Gasolina que dá um fogaréu no início, tal qual fogo de
palha, e depois apaga por não conseguir penetras nas entranhas da madeira interior
de nosso existir, gélida, fria e fechada?
Ou uma tocha interior que não se cansa em impulsionar-nos à
frente, que nos faz perseverar nos nossos objetivos. Que rompe tibieza, apatia
e incendeia-nos por uma causa, uma vida, um propósito, algo que dê sentido ao
nosso vir-a-ser no mundo.
De que motivação você está sendo feito?
De que objetivo seu acontecer neste mundo está sendo
aquecido?
Daquele interior, que arde por dentro, que nos toca e eleva
remetendo-nos a algo melhor todos os dias.
Os só das exterioridades, das fachadas, das aparências, da
mentira, de um vir-a-ser que não é sustentável, que não se garante?
Já me envolvi com muita coisa tal qual o fogo da gasolina em
lenha molhada.

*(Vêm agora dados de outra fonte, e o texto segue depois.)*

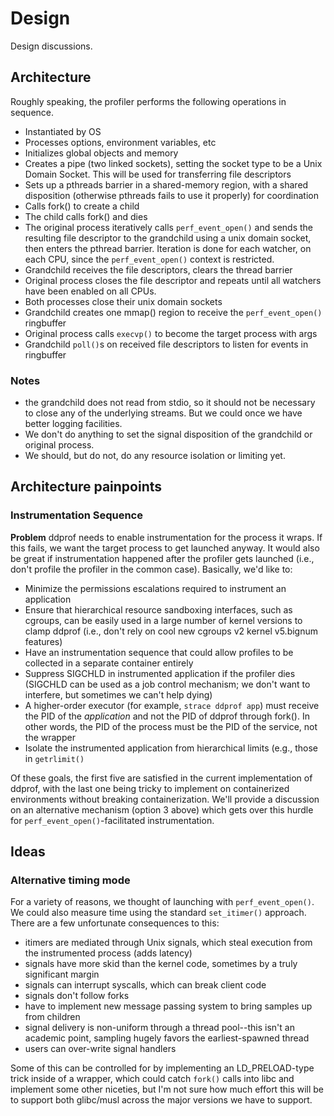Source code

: # Design

Design discussions.

## Architecture

Roughly speaking, the profiler performs the following operations in sequence.
 * Instantiated by OS
 * Processes options, environment variables, etc
 * Initializes global objects and memory
 * Creates a pipe (two linked sockets), setting the socket type to be a Unix
   Domain Socket.  This will be used for transferring file descriptors
 * Sets up a pthreads barrier in a shared-memory region, with a shared
   disposition (otherwise pthreads fails to use it properly) for coordination
 * Calls fork() to create a child
 * The child calls fork() and dies
 * The original process iteratively calls `perf_event_open()` and sends the
   resulting file descriptor to the grandchild using a unix domain socket, then
   enters the pthread barrier.  Iteration is done for each watcher, on each
   CPU, since the `perf_event_open()` context is restricted.
 * Grandchild receives the file descriptors, clears the thread barrier
 * Original process closes the file descriptor and repeats until all watchers
   have been enabled on all CPUs.
 * Both processes close their unix domain sockets
 * Grandchild creates one mmap() region to receive the `perf_event_open()`
   ringbuffer
 * Original process calls `execvp()` to become the target process with args
 * Grandchild `poll()`s on received file descriptors to listen for events in
   ringbuffer

### Notes

 * the grandchild does not read from stdio, so it should not be necessary to
   close any of the underlying streams.  But we could once we have better
   logging facilities.
 * We don't do anything to set the signal disposition of the grandchild or
   original process.
 * We should, but do not, do any resource isolation or limiting yet.

## Architecture painpoints

### Instrumentation Sequence

**Problem**
ddprof needs to enable instrumentation for the process it wraps.  If this
fails, we want the target process to get launched anyway.  It would also
be great if instrumentation happened after the profiler gets launched
(i.e., don't profile the profiler in the common case).  Basically, we'd
like to:

* Minimize the permissions escalations required to instrument an application
* Ensure that hierarchical resource sandboxing interfaces, such as cgroups,
  can be easily used in a large number of kernel versions to clamp ddprof
  (i.e., don't rely on cool new cgroups v2 kernel v5.bignum features)
* Have an instrumentation sequence that could allow profiles to be collected
  in a separate container entirely
* Suppress SIGCHLD in instrumented application if the profiler dies (SIGCHLD
  can be used as a job control mechanism; we don't want to interfere, but
  sometimes we can't help dying)
* A higher-order executor (for example, `strace ddprof app`) must receive the
  PID of the _application_ and not the PID of ddprof through fork().  In other
  words, the PID of the process must be the PID of the service, not the wrapper
* Isolate the instrumented application from hierarchical limits (e.g.,
  those in `getrlimit()`

Of these goals, the first five are satisfied in the current implementation of
ddprof, with the last one being tricky to implement on containerized
environments without breaking containerization.  We'll provide a discussion on
an alternative mechanism (option 3 above) which gets over this hurdle for
`perf_event_open()`-facilitated instrumentation.

## Ideas

### Alternative timing mode

For a variety of reasons, we thought of launching with `perf_event_open()`.  We could also measure time using the standard `set_itimer()` approach.  There are a few unfortunate consequences to this:

* itimers are mediated through Unix signals, which steal execution from the instrumented process (adds latency)
* signals have more skid than the kernel code, sometimes by a truly significant margin
* signals can interrupt syscalls, which can break client code
* signals don't follow forks
* have to implement new message passing system to bring samples up from children
* signal delivery is non-uniform through a thread pool--this isn't an academic point, sampling hugely favors the earliest-spawned thread
* users can over-write signal handlers

Some of this can be controlled for by implementing an LD_PRELOAD-type trick inside of a wrapper, which could catch `fork()` calls into libc and implement some other niceties, but I'm not sure how much effort this will be to support both glibc/musl across the major versions we have to support.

Queima a gasolina e o fogo apaga.
Quantos projetos comecei a tocar e fui parando pelo meio do
caminho, faltou perseverança, faltou convicção.

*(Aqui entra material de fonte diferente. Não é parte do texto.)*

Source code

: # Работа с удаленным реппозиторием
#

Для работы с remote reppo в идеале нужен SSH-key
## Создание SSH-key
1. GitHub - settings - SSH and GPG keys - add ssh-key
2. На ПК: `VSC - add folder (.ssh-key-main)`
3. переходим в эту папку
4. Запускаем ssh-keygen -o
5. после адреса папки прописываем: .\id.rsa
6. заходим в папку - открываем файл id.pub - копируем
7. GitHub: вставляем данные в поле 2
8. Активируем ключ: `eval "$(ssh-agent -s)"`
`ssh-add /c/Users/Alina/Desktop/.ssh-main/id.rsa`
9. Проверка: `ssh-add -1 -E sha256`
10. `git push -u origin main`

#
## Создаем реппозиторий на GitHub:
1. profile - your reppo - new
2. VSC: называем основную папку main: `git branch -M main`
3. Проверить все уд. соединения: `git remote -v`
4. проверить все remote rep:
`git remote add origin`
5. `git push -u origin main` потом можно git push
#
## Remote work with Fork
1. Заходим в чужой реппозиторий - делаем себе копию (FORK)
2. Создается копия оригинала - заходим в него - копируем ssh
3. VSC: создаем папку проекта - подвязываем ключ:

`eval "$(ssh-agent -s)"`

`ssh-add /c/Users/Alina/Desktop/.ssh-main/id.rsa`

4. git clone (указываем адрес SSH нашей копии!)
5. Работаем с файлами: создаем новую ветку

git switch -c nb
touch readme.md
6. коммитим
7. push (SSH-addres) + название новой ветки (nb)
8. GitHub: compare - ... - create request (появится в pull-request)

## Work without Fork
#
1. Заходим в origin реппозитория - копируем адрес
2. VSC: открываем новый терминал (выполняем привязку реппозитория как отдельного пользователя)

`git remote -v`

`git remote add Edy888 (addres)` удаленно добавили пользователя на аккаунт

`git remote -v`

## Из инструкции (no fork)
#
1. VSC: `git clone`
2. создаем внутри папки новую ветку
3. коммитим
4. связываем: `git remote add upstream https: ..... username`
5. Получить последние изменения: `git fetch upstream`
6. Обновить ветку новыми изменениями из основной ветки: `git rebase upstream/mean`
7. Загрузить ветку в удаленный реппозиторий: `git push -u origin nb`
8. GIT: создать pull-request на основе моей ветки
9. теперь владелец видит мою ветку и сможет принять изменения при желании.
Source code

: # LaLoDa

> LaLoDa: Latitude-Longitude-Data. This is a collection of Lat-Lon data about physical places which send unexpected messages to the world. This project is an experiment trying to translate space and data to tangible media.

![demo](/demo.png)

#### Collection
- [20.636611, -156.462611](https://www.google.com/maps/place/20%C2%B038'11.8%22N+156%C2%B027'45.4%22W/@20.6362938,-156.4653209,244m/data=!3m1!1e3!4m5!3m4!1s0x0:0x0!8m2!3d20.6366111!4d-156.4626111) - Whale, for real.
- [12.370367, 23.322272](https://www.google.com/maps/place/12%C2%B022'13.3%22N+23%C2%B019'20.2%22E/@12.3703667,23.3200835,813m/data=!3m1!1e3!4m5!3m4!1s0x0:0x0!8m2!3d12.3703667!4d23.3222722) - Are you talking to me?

Faltou coerência. Queira chegar logo na janelinha, mas não
queria pagar o preço.
Investir tempo e dedicação na busca dele.

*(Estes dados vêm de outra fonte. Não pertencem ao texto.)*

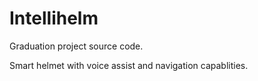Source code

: <h1>Intellihelm</h1>

Graduation project source code.

Smart helmet with voice assist and navigation capablities.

Hoje, alimento o fogo interior. Alimento as coisas que realmente
fazem a diferença e que me dão um sentido, uma vocação de ser o melhor para a
humanidade e não o melhor da humanidade.
Não uma vocação de santo, puro, bam bam bam.
Tenho um monte de coisa a melhorar.
Só procuro naquilo que dá que tenho alçada de decidir, ser
diferente. De romper a cadeia de agressão, frieza, indiferença procurando fazer
a minha parte para que o mundo seja melhor.
Todos podem ser diferentes, evitando reproduzir um modelo de
sociedade baseado apenas no acúmulo de bens, desumanidade, vaidade e disputa
por poder.
Alimento meu fogo de camiseta velha que arde no meu
interior. Aproveito enquanto ele arde para acender outras chamas, mais perenes:
as chamas dos valores.
Se você tiver algo que lhe acenda por dentro, que lhe dê
alegria e esperança, curta de montão.
Aproveite esta chama, mais perene, para que ela molde seu
ser e te incendeie por conta própria.
Um dia ela também poderá fenecer, mas já cumpriu a missão:
produziu em ti um fogo duradouro.
Bem aventuradas todas as causas e pessoas que nos tocam de
uma forma tão profunda, que incendeiam e iluminam as profundezas de nosso
interior, fazendo novas todas as coisas.
Bem aventuradas as camisetas velhas, embebidas em gasolina,
que viram tochas e aquecem nossa lenha interior.
E só terminam sua missão quando percebem que por nós mesmos,
já caminhamos sozinhos.
Já gerimos nossa autocombustão, em prol de objetivos
pessoais ou coletivos.
Acho que todos os pais e mães são como aquela camisa
embebida em gasolina. Alguns amigos e familiares também.
Para eles, o meu obrigado por ter em algum momento ajudando
a acender o meu ser. Em mim ficaram as suas labaredas, a de vocês que me amaram
primeiro sem esperar nada em troca.
Não falei ainda da importância do fósforo que acendeu a tocha.
Em meu viver, em diferentes ocasiões, este fósforo foi o Espírito Santo.
Que Ele esteja presente no acender de sua chama também.